Uber Files show how the ride-share company conned its way to dominance
San Francisco, California - A giant leak of Uber documents reveal how far the ride-share company was willing to go to grow.
The leaked internal info shows how Uber broke laws, tricked police forces, kept its lobbying of governments and leaders on the down low, and even capitalized on violence against its drivers to grow quickly, according to the International Consortium of Investigative Journalists (ICIJ).
The massive leak of over 124,000 Uber documents obtained by the Guardian features dirty details from five years of the company's shady moves between 2013 and 2017.
Uber's scandals include starting operations while knowing that it would be against the law, all at the behest of former CEO Travis Kalanick, who stepped down from investor pressure in 2017.
In the US, the tech giant gobbled up former President Barack Obama's aides and pressured officials to halt probes, rework workers’ rights, update taxi laws, and even loosen background checks on drivers.
One top executive, Nairi Hourdajian, laid bare the company's own awareness of all this when he told a colleague: "We’re just f***ing illegal."
Five years of cons
The leaked documents point to a widespread use of illegitimate tactics to grow Uber's ride-share business, from cozying up to Russian oligarchs to having a specific "kill-switch" and protocol for police raids.

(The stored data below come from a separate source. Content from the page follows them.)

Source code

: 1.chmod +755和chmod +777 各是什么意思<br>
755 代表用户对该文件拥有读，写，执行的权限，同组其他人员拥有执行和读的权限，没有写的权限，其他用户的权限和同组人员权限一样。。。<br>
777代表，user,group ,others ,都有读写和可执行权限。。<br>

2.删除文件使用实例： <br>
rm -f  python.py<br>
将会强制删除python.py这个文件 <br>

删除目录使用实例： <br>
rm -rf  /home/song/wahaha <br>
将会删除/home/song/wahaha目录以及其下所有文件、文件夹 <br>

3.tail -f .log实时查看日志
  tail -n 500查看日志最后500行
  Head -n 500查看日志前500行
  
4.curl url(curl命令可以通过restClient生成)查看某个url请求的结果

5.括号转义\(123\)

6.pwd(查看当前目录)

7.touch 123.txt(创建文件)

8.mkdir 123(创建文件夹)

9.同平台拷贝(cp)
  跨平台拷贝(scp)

The records show that Uber dodged taxes, but offered to help countries collect the company's own drivers' income taxes.
It used a specific protocol for what to do in the case of a police raid, called a "dawn raid manual", and even used a built-in kill-switch that Kalanick ordered the use of in Amsterdam.
"Please hit the kill switch ASAP. Access must be shut down in AMS [Amsterdam]."
The ICIJ's reports detail just how far beyond the law Uber went as it expanded across the world.
Former Uber lobbyist leaked docs
An ex-Uber lobby pro revealed Monday that he was the source of the titanic leak.
Mark MacGann worked as Uber's chief European lobbyist, wooing favor from billionaires and world leaders alike, but came clean as a whistleblower by providing the Guardian with over 18 gigabytes of company emails, text messages, and files.
"There is no excuse for how the company played with people’s lives," MacGann said during an exclusive interview with the Guardian. "I am disgusted and ashamed that I was a party to the trivialization of such violence."
Uber's shady dealings are out of the shadows thanks to a former lobbyist, who shed light on exactly how Uber forced its way into having a fleet of cars and drivers providing millions of rides every day.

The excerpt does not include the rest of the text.